* Nasheed leads with votes counted from 274 boxes out of 470
* President forced out in 2012
* If no outright winner, run-off is scheduled for Sept. 28 (Adds provisional results, details, commission comment)
By J.J. Robinson
MALE, Sept 7 (Reuters) - Partial presidential election results in the Maldives showed Mohamed Nasheed leading on Saturday, nearly 20 months after his removal from power ignited months of sometimes violent unrest.
Nasheed, Maldives' first democratically-elected president, was forced from office in February 2012 in what his supporters say was a coup. The turmoil tarnished the Indian Ocean archipelago's image as a tropical holiday paradise.
Nasheed was leading with 45 percent of 274 ballot boxes counted out of the total 470 at 1453 GMT, followed by his main rival Abdulla Yameen with 25 percent, state-run Television Maldives said.
The votes so far counted were from small islands across the archipelago. Nasheed's strongholds, the capital Male and the city of Addu, were still being counted.
Provisional results of all 470 ballot boxes are expected to be released by 1800 GMT, election commission officials said.
"Voting today is significant because we are going to establish a legitimate government," Nasheed said early in the day outside the polling centre where he cast his ballot.
He is running against three rivals, including Mohamed Waheed Hassan Manik, who succeeded him as president.
Yameen is a half-brother of Maumoon Abdul Gayoom, who ruled for 30 years and was considered a dictator by opponents and rights groups.
"I hope to get through in the first round itself," Yameen told reporters.
Also on the ballot is Gasim Ibrahim, a resort tycoon, media business owner and former finance minister under Gayoom. Gasim and Wahid have 24 percent and 5 percent respectively of the votes counted.
Officials at the Election Commission said turnout could be around 80 percent, compared with 85 percent in 2008 polls.
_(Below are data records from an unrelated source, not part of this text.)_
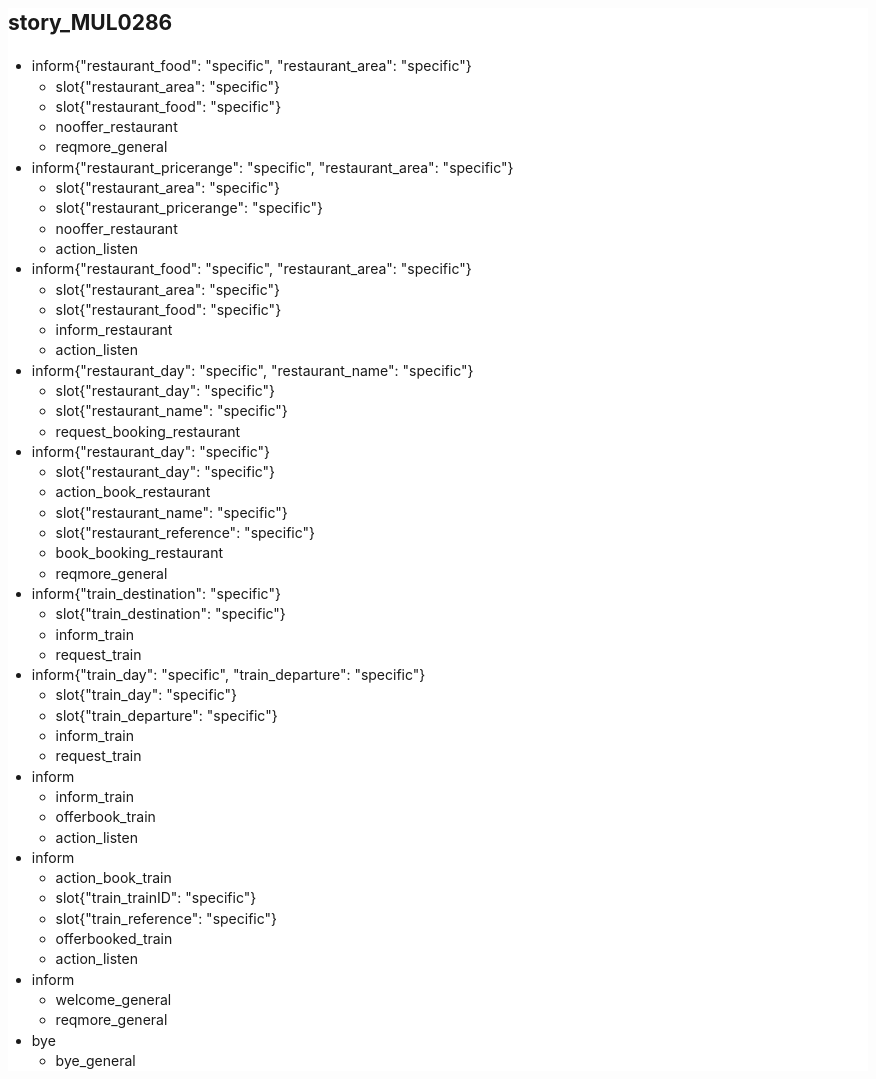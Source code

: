 
## story_MUL0286
* inform{"restaurant_food": "specific", "restaurant_area": "specific"}
    - slot{"restaurant_area": "specific"}
    - slot{"restaurant_food": "specific"}
    - nooffer_restaurant
    - reqmore_general   <!-- predicted: request_restaurant -->
* inform{"restaurant_pricerange": "specific", "restaurant_area": "specific"}
    - slot{"restaurant_area": "specific"}
    - slot{"restaurant_pricerange": "specific"}
    - nooffer_restaurant   <!-- predicted: select_restaurant -->
    - action_listen   <!-- predicted: request_restaurant -->
* inform{"restaurant_food": "specific", "restaurant_area": "specific"}
    - slot{"restaurant_area": "specific"}
    - slot{"restaurant_food": "specific"}
    - inform_restaurant   <!-- predicted: nooffer_restaurant -->
    - action_listen   <!-- predicted: recommend_restaurant -->
* inform{"restaurant_day": "specific", "restaurant_name": "specific"}
    - slot{"restaurant_day": "specific"}
    - slot{"restaurant_name": "specific"}
    - request_booking_restaurant   <!-- predicted: nobook_booking_restaurant -->
* inform{"restaurant_day": "specific"}
    - slot{"restaurant_day": "specific"}
    - action_book_restaurant   <!-- predicted: nobook_booking_restaurant -->
    - slot{"restaurant_name": "specific"}
    - slot{"restaurant_reference": "specific"}
    - book_booking_restaurant
    - reqmore_general
* inform{"train_destination": "specific"}
    - slot{"train_destination": "specific"}
    - inform_train   <!-- predicted: request_train -->
    - request_train
* inform{"train_day": "specific", "train_departure": "specific"}
    - slot{"train_day": "specific"}
    - slot{"train_departure": "specific"}
    - inform_train
    - request_train   <!-- predicted: offerbook_train -->
* inform
    - inform_train   <!-- predicted: action_book_train -->
    - offerbook_train
    - action_listen   <!-- predicted: request_train -->
* inform
    - action_book_train
    - slot{"train_trainID": "specific"}
    - slot{"train_reference": "specific"}
    - offerbooked_train
    - action_listen   <!-- predicted: reqmore_general -->
* inform
    - welcome_general
    - reqmore_general
* bye
    - bye_general   <!-- predicted: welcome_general -->
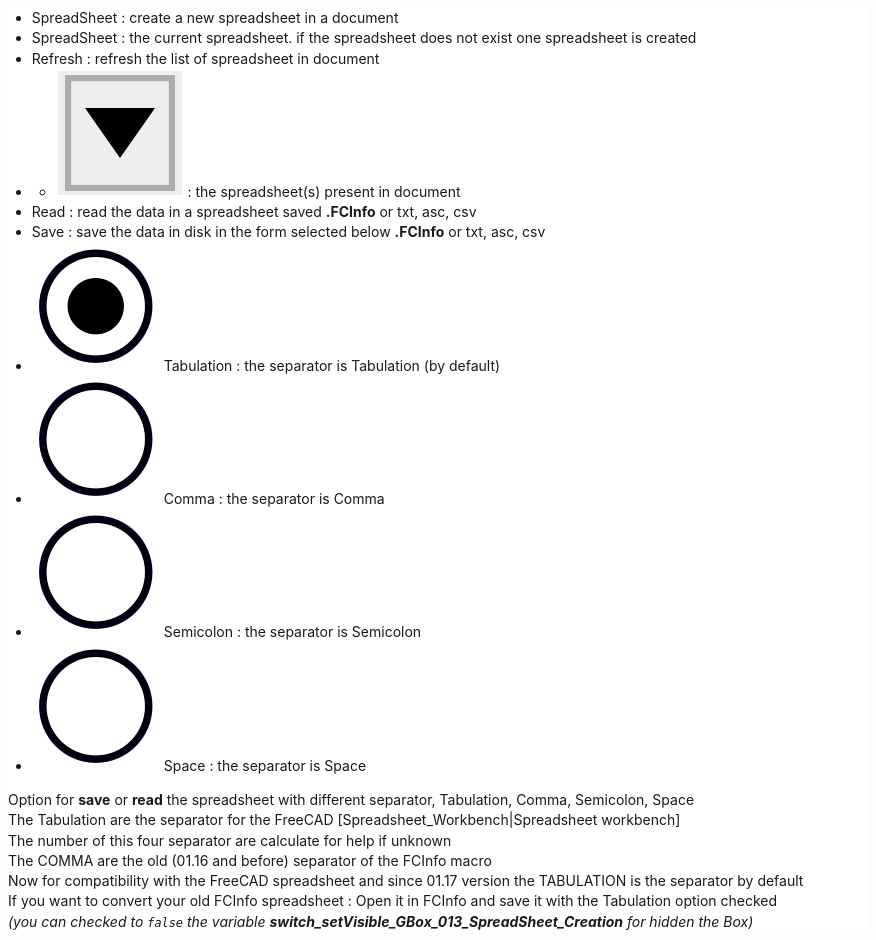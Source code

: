 - SpreadSheet : create a new spreadsheet in a document
- SpreadSheet : the current spreadsheet. if the spreadsheet does not exist one spreadsheet is created
- Refresh : refresh the list of spreadsheet in document
- - ![](/src/assets/images/ComboBox.svg) : the spreadsheet(s) present in document
- Read : read the data in a spreadsheet saved **.FCInfo** or txt, asc, csv
- Save : save the data in disk in the form selected below **.FCInfo** or txt, asc, csv
- ![](/src/assets/images/RadioButtonTrue.svg) Tabulation : the separator is Tabulation (by default)
- ![](/src/assets/images/RadioButtonFalse.svg) Comma : the separator is Comma
- ![](/src/assets/images/RadioButtonFalse.svg) Semicolon : the separator is Semicolon
- ![](/src/assets/images/RadioButtonFalse.svg) Space : the separator is Space

Option for **save** or **read** the spreadsheet with different separator, Tabulation, Comma, Semicolon, Space  
The Tabulation are the separator for the FreeCAD [Spreadsheet\_Workbench|Spreadsheet workbench]  
The number of this four separator are calculate for help if unknown  
The COMMA are the old (01.16 and before) separator of the FCInfo macro  
Now for compatibility with the FreeCAD spreadsheet and since 01.17 version the TABULATION is the separator by default  
If you want to convert your old FCInfo spreadsheet : Open it in FCInfo and save it with the Tabulation option checked  
_(you can checked to `false` the variable **switch_setVisible_GBox_013_SpreadSheet_Creation** for hidden the Box)_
"I've been waiting 19 months for this day. So I got here as early as I could. It's my way of standing up against the coup," said voter Ismail Shiyaz, 39, a supporter of Nasheed.
Others, like Rooya Hussain, were less certain.
"I don't think any of these candidates are suitable," she said. "However, I cast a valid vote for one of them. Let's see if this brings any change for the better."
Election commissioner Fuad Thowfeek said there had been "no serious issues" except delays caused by long queues at some polling stations and campaigning during the polling.
Before the polling ended, Transparency Maldives, which deployed 400 observers for poll monitoring, said the conduct of the election was satisfactory.
FORCING A RUN-OFF
Nasheed said he now had support in the ranks of the military and police and expressed confidence he would secure 50 percent of the vote to win in the first round. A split vote would force a run-off on Sept. 28.
Nasheed was forced to resign in February 2012 after mutinying police and military forces armed opposition demonstrators and gave him an ultimatum.
His removal sparked unruly protests by his supporters and a heavy-handed police crackdown, pushing the country into crisis. A Commonwealth-backed commission of inquiry later concluded that his removal did not constitute a coup.
A rise in Islamist ideology, human rights abuses and lack of investor confidence after Waheed's government cancelled the country's biggest foreign investment project with India's GMR Infrastructure are among critical challenges the new president will face.
The Maldives, a sultanate for almost nine centuries before becoming a British protectorate, held its first fully democratic
polls in 2008 with Nasheed defeating Gayoom, an autocrat who was then Asia's longest-serving leader. (Additional reporting and writing by Shihar Aneez in Colombo; Editing by Andrew Roche)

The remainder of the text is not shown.